Why would you ever quit the jatc? What's your big hurry? Take the time and learn as much as you can. Then take the license after you finish the program.


----------



## Switched (Dec 23, 2012)

I think that most guys who are union and most who are not, would advise you to NOT QUIT the program.

I am a non-union guy, I would have loved to have finished my JATC apprenticeship.... I dropped out. You can get a great education elsewhere, but it will take a longer and cost you more.


----------



## dlvbasys (Jan 2, 2015)

maybe better to clarify - I'm 38 years old, have strong electrical background from another country (yep, I'm immigrant fresh off the boat)
seating in school for next 5years will not bring me too much knowledge 
collecting great pension from IBEW is good idea 
exactly when starting at 20's


----------



## dlvbasys (Jan 2, 2015)

Switched said:


> but it will take a longer and cost you more.


why?
because a lack of work?


----------



## Switched (Dec 23, 2012)

In the IBEW/JATC your employer pays for your education via the pay package the union has negotiated. In an open shop, you more than likely will have to pay for any schooling yourself.

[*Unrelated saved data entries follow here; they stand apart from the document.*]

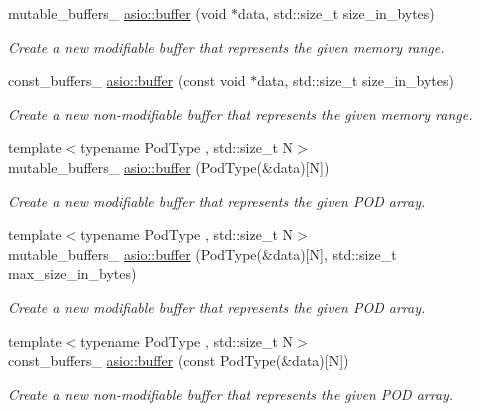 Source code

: \begin{DoxyCompactItemize}
mutable\+\_\+buffers\+\_ \hyperlink{group__buffer_gaa066734007c417692255c8f515f0fb01}{asio\+::buffer} (void $\ast$data, std\+::size\+\_\+t size\+\_\+in\+\_\+bytes)
\begin{DoxyCompactList}\small\item\em Create a new modifiable buffer that represents the given memory range. \end{DoxyCompactList}\item 
const\+\_\+buffers\+\_ \hyperlink{group__buffer_gaa6b6109423e7efc76b46b8d1337a5b0f}{asio\+::buffer} (const void $\ast$data, std\+::size\+\_\+t size\+\_\+in\+\_\+bytes)
\begin{DoxyCompactList}\small\item\em Create a new non-\/modifiable buffer that represents the given memory range. \end{DoxyCompactList}\item 
{\footnotesize template$<$typename Pod\+Type , std\+::size\+\_\+t N$>$ }\\mutable\+\_\+buffers\+\_ \hyperlink{group__buffer_ga9a348932d9b7ffda26ff318191489fd8}{asio\+::buffer} (Pod\+Type(\&data)\mbox{[}N\mbox{]})
\begin{DoxyCompactList}\small\item\em Create a new modifiable buffer that represents the given P\+O\+D array. \end{DoxyCompactList}\item 
{\footnotesize template$<$typename Pod\+Type , std\+::size\+\_\+t N$>$ }\\mutable\+\_\+buffers\+\_ \hyperlink{group__buffer_ga817f0fd9a7e1eebab155ccf5b62456f0}{asio\+::buffer} (Pod\+Type(\&data)\mbox{[}N\mbox{]}, std\+::size\+\_\+t max\+\_\+size\+\_\+in\+\_\+bytes)
\begin{DoxyCompactList}\small\item\em Create a new modifiable buffer that represents the given P\+O\+D array. \end{DoxyCompactList}\item 
{\footnotesize template$<$typename Pod\+Type , std\+::size\+\_\+t N$>$ }\\const\+\_\+buffers\+\_ \hyperlink{group__buffer_gae73b5385bad9b7c92afce06d92c11f1e}{asio\+::buffer} (const Pod\+Type(\&data)\mbox{[}N\mbox{]})
\begin{DoxyCompactList}\small\item\em Create a new non-\/modifiable buffer that represents the given P\+O\+D array. \end{DoxyCompactList}\item 

\end{DoxyCompactItemize}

The JATC has a great program in place to educate you and train you for the type of work that they do. Some of the open shop programs have tried to emulate it, such as WECA and ABC, but I still don't think they can match the JATC. 

If your employed by another EC who isn't part of those programs, you are going to have to search out for a company/school that is looking to educate you, not just teach you how to pass a test.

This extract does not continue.